Summer of 100 Books Update!

So, we're officially a month into The Summer of 100 Books, and I wanted to let you know how it's been going. The short answer is, awesome! It's been kinds cool to dust off books I didn't even know we had (let alone had never read) as well as get back to our old standbys. I even hit the cheap book jackpot this past weekend, since the Rescue Squad in my town had its yearly rummage sale and I walked out with stacks and stacks of books for a pittance, and the same day I got to a liquidation sale at a daycare that had gone out of business (SCORE! I found a complete pre-school to kindergarten curriculum, and bought it on the spot to use alongside what we already do!). So, yay! Here's what we've been reading, in no particular order:
  1. Is Your Mama A Llama? by Deborah Guarino. One of my favs, because it rhymes and it's about animals!

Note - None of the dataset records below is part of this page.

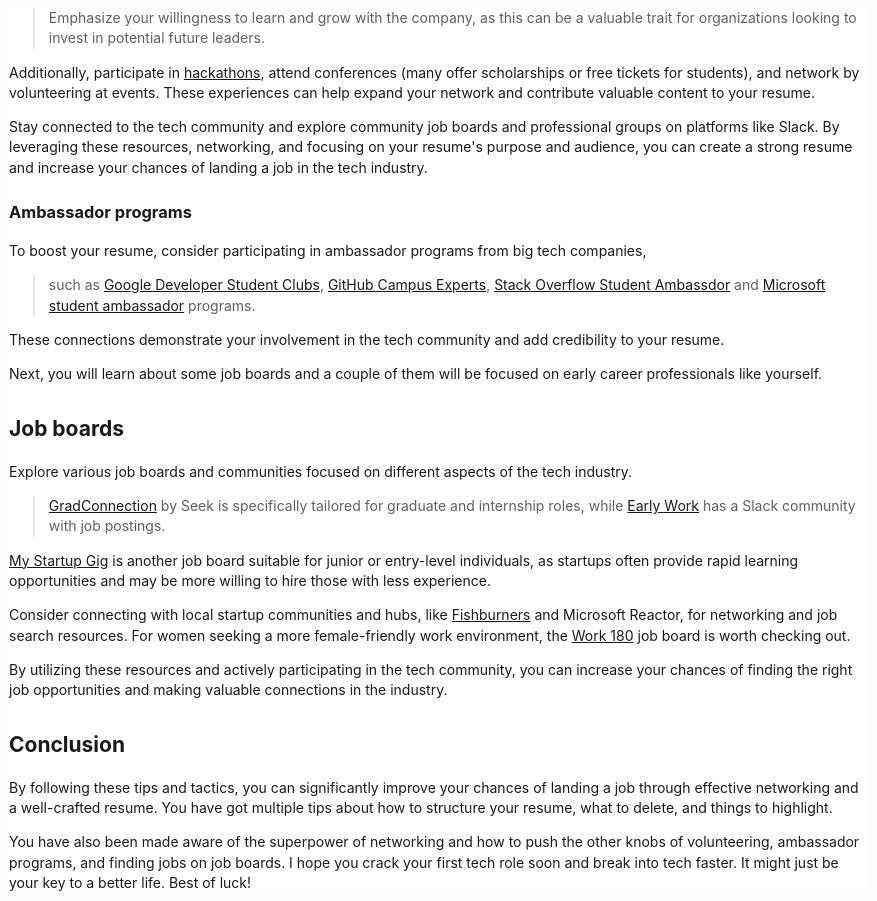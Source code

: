 > Emphasize your willingness to learn and grow with the company, as this can be a valuable trait for organizations looking to invest in potential future leaders.

Additionally, participate in [hackathons](https://www.hackathonsaustralia.com/past-hackathons), attend conferences (many offer scholarships or free tickets for students), and network by volunteering at events. These experiences can help expand your network and contribute valuable content to your resume.

Stay connected to the tech community and explore community job boards and professional groups on platforms like Slack. By leveraging these resources, networking, and focusing on your resume's purpose and audience, you can create a strong resume and increase your chances of landing a job in the tech industry.

### Ambassador programs

To boost your resume, consider participating in ambassador programs from big tech companies, 

> such as [Google Developer Student Clubs](https://developers.google.com/community/gdsc), [GitHub Campus Experts](https://education.github.com/experts), [Stack Overflow Student Ambassdor](https://students.stackoverflow.co/) and [Microsoft student ambassador](https://studentambassadors.microsoft.com/) programs. 

These connections demonstrate your involvement in the tech community and add credibility to your resume.

Next, you will learn about some job boards and a couple of them will be focused on early career professionals like yourself.

## Job boards

Explore various job boards and communities focused on different aspects of the tech industry. 

> [GradConnection](https://au.gradconnection.com/) by Seek is specifically tailored for graduate and internship roles, while [Early Work](https://www.earlywork.co/community) has a Slack community with job postings. 

[My Startup Gig](https://au.mystartupgig.com/jobs) is another job board suitable for junior or entry-level individuals, as startups often provide rapid learning opportunities and may be more willing to hire those with less experience.

Consider connecting with local startup communities and hubs, like [Fishburners](https://fishburners.org/) and Microsoft Reactor, for networking and job search resources. For women seeking a more female-friendly work environment, the [Work 180](https://work180.com/en-au/for-women/job-search) job board is worth checking out.

By utilizing these resources and actively participating in the tech community, you can increase your chances of finding the right job opportunities and making valuable connections in the industry.

## Conclusion

By following these tips and tactics, you can significantly improve your chances of landing a job through effective networking and a well-crafted resume. You have got multiple tips about how to structure your resume, what to delete, and things to highlight.

You have also been made aware of the superpower of networking and how to push the other knobs of volunteering, ambassador programs, and finding jobs on job boards. I hope you crack your first tech role soon and break into tech faster. It might just be your key to a better life. Best of luck!
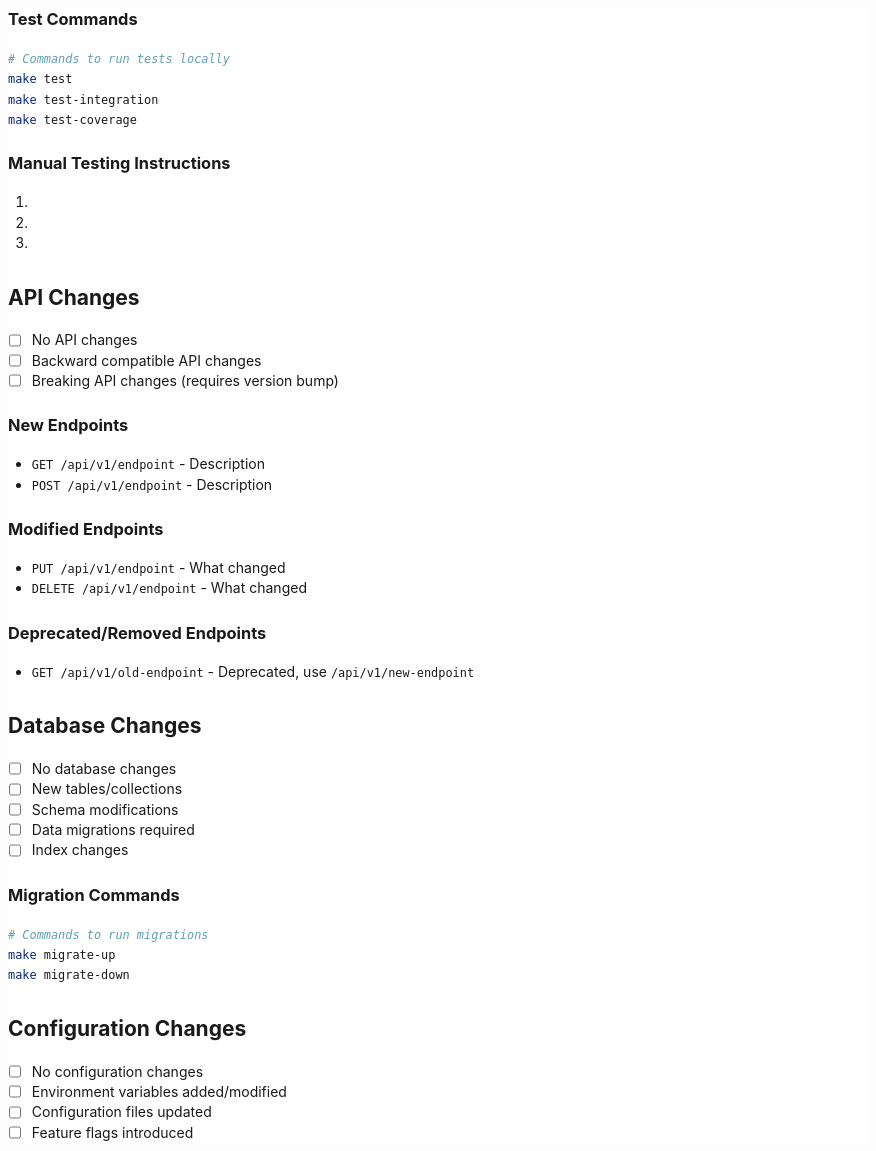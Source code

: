 ### Test Commands
```bash
# Commands to run tests locally
make test
make test-integration
make test-coverage
```

### Manual Testing Instructions

1. 
2. 
3. 

## API Changes

- [ ] No API changes
- [ ] Backward compatible API changes
- [ ] Breaking API changes (requires version bump)

### New Endpoints
- `GET /api/v1/endpoint` - Description
- `POST /api/v1/endpoint` - Description

### Modified Endpoints
- `PUT /api/v1/endpoint` - What changed
- `DELETE /api/v1/endpoint` - What changed

### Deprecated/Removed Endpoints
- `GET /api/v1/old-endpoint` - Deprecated, use `/api/v1/new-endpoint`

## Database Changes
- [ ] No database changes
- [ ] New tables/collections
- [ ] Schema modifications
- [ ] Data migrations required
- [ ] Index changes

### Migration Commands
```bash
# Commands to run migrations
make migrate-up
make migrate-down
```

## Configuration Changes
- [ ] No configuration changes
- [ ] Environment variables added/modified
- [ ] Configuration files updated
- [ ] Feature flags introduced
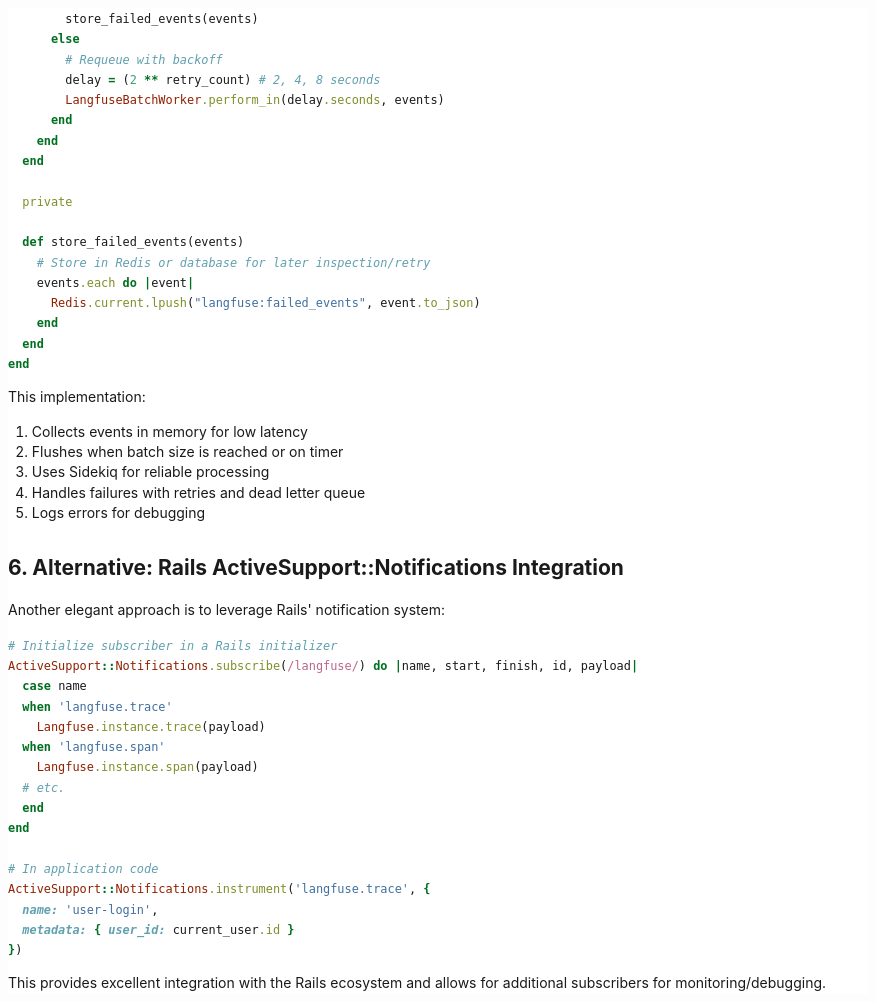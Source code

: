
 ```ruby
        store_failed_events(events)
      else
        # Requeue with backoff
        delay = (2 ** retry_count) # 2, 4, 8 seconds
        LangfuseBatchWorker.perform_in(delay.seconds, events)
      end
    end
  end
  
  private
  
  def store_failed_events(events)
    # Store in Redis or database for later inspection/retry
    events.each do |event|
      Redis.current.lpush("langfuse:failed_events", event.to_json)
    end
  end
end
```

This implementation:
1. Collects events in memory for low latency
2. Flushes when batch size is reached or on timer
3. Uses Sidekiq for reliable processing
4. Handles failures with retries and dead letter queue
5. Logs errors for debugging

## 6. Alternative: Rails ActiveSupport::Notifications Integration

Another elegant approach is to leverage Rails' notification system:

```ruby
# Initialize subscriber in a Rails initializer
ActiveSupport::Notifications.subscribe(/langfuse/) do |name, start, finish, id, payload|
  case name
  when 'langfuse.trace'
    Langfuse.instance.trace(payload)
  when 'langfuse.span'
    Langfuse.instance.span(payload)
  # etc.
  end
end

# In application code
ActiveSupport::Notifications.instrument('langfuse.trace', {
  name: 'user-login',
  metadata: { user_id: current_user.id }
})
```

This provides excellent integration with the Rails ecosystem and allows for additional subscribers for monitoring/debugging.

  2. Put Me in the Zoo by Robert Lopshire. Dr. Seuss-esque tale about a cool creature with spots and how unique he is, and  his desire to live in the zoo. Also rhymes.
  3. There's No Place Like Home (Sesame Street collection book) by Tom Dunsmuir. Talks about the different kinds of places people can live, but the point, obvs, is that there's no place like your home. 
  4. Cupcake by Charise Mericle Harper. Cupcake feels sad because although his brothers and sisters are fancy and elaborate, he is perfectly plain, until he meets a plain candle who feels the same and they make each other feel special together!
  5. I Can Take A Nap (Muppet Babies book) by Bonnie Worth. So totally worth reading. Miss Piggy gets cranky, mopey and clumsy when she doesn't take a nap, only unlike a normal toddler, she knows and  admits it! 
  6. Olivia Says Goodnight by Gabe Pulliam and Farrah McDoogle. I really like the Olivia stories, because she can always be anything she wants (and she always goes to sleep at the end)! And in this one, she cleans up her room and plays nicely with her little brother. Isn't that always good to preach? 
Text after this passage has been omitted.